The information has raised worries among Vietnamese coffee exporters. They said that if the fee is only charged on Vietnamese enterprises, not on foreign ones, which collect and export 50 percent of total coffee output, this would create the unfair treatment.
At a recent meeting of the Ministry of Agriculture and Rural Development (MARD), Luong Van Tu, Vicofa’s Chair said that once the coffee export support fund is set up, Vicofa will have the way to create a budget for the fund.
The State will not be required to spend money for the fund. The only thing it needs to do is to set up a mechanism that allows Vicofa to collect money from enterprises to maintain the fund.

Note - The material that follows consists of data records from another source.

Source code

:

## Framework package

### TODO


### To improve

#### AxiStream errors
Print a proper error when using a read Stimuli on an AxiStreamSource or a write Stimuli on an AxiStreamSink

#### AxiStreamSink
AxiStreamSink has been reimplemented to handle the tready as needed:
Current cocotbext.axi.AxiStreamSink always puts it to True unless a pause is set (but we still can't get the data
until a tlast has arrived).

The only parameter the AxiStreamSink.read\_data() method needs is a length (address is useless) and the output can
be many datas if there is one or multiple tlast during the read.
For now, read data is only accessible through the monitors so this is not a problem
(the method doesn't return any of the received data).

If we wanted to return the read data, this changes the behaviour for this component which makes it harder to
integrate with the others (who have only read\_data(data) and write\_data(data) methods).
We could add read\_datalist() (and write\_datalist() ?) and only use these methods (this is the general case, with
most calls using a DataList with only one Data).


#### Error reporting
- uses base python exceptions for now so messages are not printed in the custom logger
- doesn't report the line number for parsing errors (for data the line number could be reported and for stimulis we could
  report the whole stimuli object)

If 2 dollars are mobilized to the fund from every one ton of coffee exported, Vicofa would collect one million dollars a year, supposed that Vicofa’s members export 600,000 tons of coffee a year out of the total 1.2 million tons of exports.
However, a question has been raised that how to use the fund in the most effective way.

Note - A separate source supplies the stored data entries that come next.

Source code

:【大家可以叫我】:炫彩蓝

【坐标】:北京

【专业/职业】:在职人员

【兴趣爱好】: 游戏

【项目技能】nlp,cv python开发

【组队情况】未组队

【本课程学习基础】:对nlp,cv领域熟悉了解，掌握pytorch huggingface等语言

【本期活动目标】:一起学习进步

Some experts have suggested that the fund should be used to support coffee exporters when the coffee prices go down. However, the support, if implemented, would be “just a grain of salt in the open sea,” which will not help push the prices up. Therefore, Tu has proposed MARD to rename the fund as the coffee insurance fund which would give the support to both the production and export, not only the export. Also according to Tu, the money should be used to help the re-cultivation of old coffee plants.
Tu has emphasized that if Vietnam does not collect fee to have money for the re-investment, it would fall to the fourth or fifth grade in the next 10 years in terms of coffee production and export.
If farmers do not have money for re-investment, export companies would not have coffee to export. Therefore, it is necessary to reserve 50-70 percent of the fund to assist enterprises and farmers to re-cultivate old plants. Meanwhile, the other 30 percent would be sued to prop up the loan interest rates to help exporters to collect materials for storage. The remaining money would be spent on trade promotion campaigns.
The insurance premium collection should have been started since January 1, 2012. However, as the proposal has been facing the strong opposition from many enterprises, Vicofa has decided to delay the collection time to October 1, 2012.
A lot of exporters have voiced their complaints that they have been facing too many difficulties in the last few years; therefore, the fee collection would put a heavy burden on them. Meanwhile, it would be unfair if foreign enterprises are not charged the fee, though they also do business in Vietnam and earn profit in the country.
The exporters have warned the watchdog agencies that foreign enterprises have big financial capability, while they can borrow money in foreign countries at the interest rates much lower than the rates domestic enterprises have to bear. Besides, they also have advantages in terms of large consumption markets. Therefore, the exemption from the fee would give one more advantage to them, helping them block domestic enterprises.
Coffee exporters are also moaning about the new decision which puts coffee export into the list of the conditional business fields. MARD and the Ministry of Industry and Trade are joining forces to draw up a legal document, attempting to set up stricter regulations on exporters.